The skaven weakness is moral. If you can get some of them to break, then the chance of the whole battle-line just collapsing is quite high. If you can target his Heroes and Lords with you own magic, do it. Without them skaven are a paltry Ld 5 (max 8 if they have full rank bonus).

Fist off though, you need to get past the slave screen. DON'T TAKE THE BAIT. Wait for them to come to you. When they do, hopefully the main block hiding behind the slaves will be within your pursuit range when the slaves break. If you don't think you can make the distance, then hold rather than pursue the slaves. Usually the main block should be more than 10" behind the slave-screen. this is to ensure that when the slaves break the unit that broke them is within charge range. If you hold, then they'll have to move toward you to come into range.

Alternatively, come at it from a different angle; literally. Skaven armies aren't that maneuverable. They're faster than average, but the use of slave-screens means that they pretty much travel in a straight line. Get round the side of that main battle line and the slaves are wasted.

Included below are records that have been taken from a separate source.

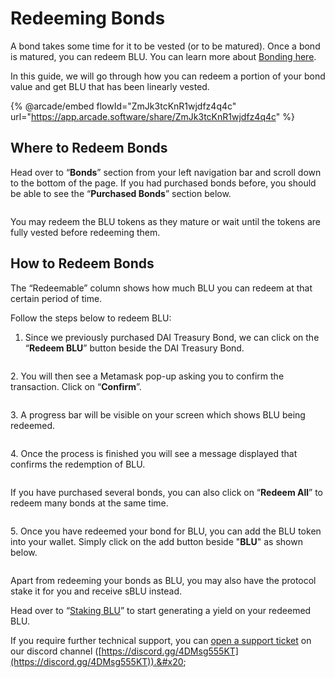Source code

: # Redeeming Bonds

A bond takes some time for it to be vested (or to be matured). Once a bond is matured, you can redeem BLU. You can learn more about [Bonding here](https://docs.bluejay.finance/basics/bonding).

In this guide, we will go through how you can redeem a portion of your bond value and get BLU that has been linearly vested.

{% @arcade/embed flowId="ZmJk3tcKnR1wjdfz4q4c" url="https://app.arcade.software/share/ZmJk3tcKnR1wjdfz4q4c" %}

## Where to Redeem Bonds

Head over to “**Bonds**” section from your left navigation bar and scroll down to the bottom of the page. If you had purchased bonds before, you should be able to see the “**Purchased Bonds**” section below.

<figure><img src="../../.gitbook/assets/SCR-20221025-f4y (1).png" alt=""><figcaption></figcaption></figure>

You may redeem the BLU tokens as they mature or wait until the tokens are fully vested before redeeming them.

## How to Redeem Bonds

The “Redeemable” column shows how much BLU you can redeem at that certain period of time.

Follow the steps below to redeem BLU:

1. Since we previously purchased DAI Treasury Bond, we can click on the “**Redeem BLU**” button beside the DAI Treasury Bond.

<figure><img src="../../.gitbook/assets/SCR-20221025-f8c.png" alt=""><figcaption></figcaption></figure>

2\. You will then see a Metamask pop-up asking you to confirm the transaction. Click on “**Confirm**”.

<figure><img src="../../.gitbook/assets/click_on_confirm (3).png" alt=""><figcaption></figcaption></figure>

3\. A progress bar will be visible on your screen which shows BLU being redeemed.

<figure><img src="../../.gitbook/assets/SCR-20221025-fbk.png" alt=""><figcaption></figcaption></figure>

4\. Once the process is finished you will see a message displayed that confirms the redemption of BLU.

<figure><img src="../../.gitbook/assets/SCR-20221025-fc9.png" alt=""><figcaption></figcaption></figure>

If you have purchased several bonds, you can also click on “**Redeem All**” to redeem many bonds at the same time.

<figure><img src="../../.gitbook/assets/SCR-20221025-fdd.png" alt=""><figcaption></figcaption></figure>

5\. Once you have redeemed your bond for BLU, you can add the BLU token into your wallet. Simply click on the add button beside "**BLU**" as shown below.

<figure><img src="../../.gitbook/assets/SCR-20221025-fes.png" alt=""><figcaption></figcaption></figure>

Apart from redeeming your bonds as BLU, you may also have the protocol stake it for you and receive sBLU instead.&#x20;

Head over to “[Staking BLU](staking-blu.md)” to start generating a yield on your redeemed BLU.

If you require further technical support, you can [open a support ticket](broken-reference) on our discord channel ([https://discord.gg/4DMsg555KT](https://discord.gg/4DMsg555KT)).&#x20;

Also, don't waste time or effort on Slaves unless you have to. They're worth 2 points apiece so although you'll take a lot of models off the table for targetting them, you're not accumulating any victory points. If you have an alternative target, go for it. Whittling down units of slaves just takes too long to have any impact on their combat effectiveness, so don't bother...just wait until they get into hand-to-hand and deal with them then.


----------



## Death Korp (May 31, 2008)

As said by Jolly Puggles, the Skaven weakness is leadership. Now, WoC have a good Hero combo for scaring Skaven off:

-Exalted Hero: Filth Mace, Enchanted Shield, Diabolic Splendor, Barded Warhorse.

This guy has a 0+ Armour Save (Making life diffcult for Skaven trying to kill him), the Filth Mace makes the hero cause terror as soon as he kills something and Diabolic Splendor causes all Panic, Terror and Fear tests to be taken with -1 Ld. 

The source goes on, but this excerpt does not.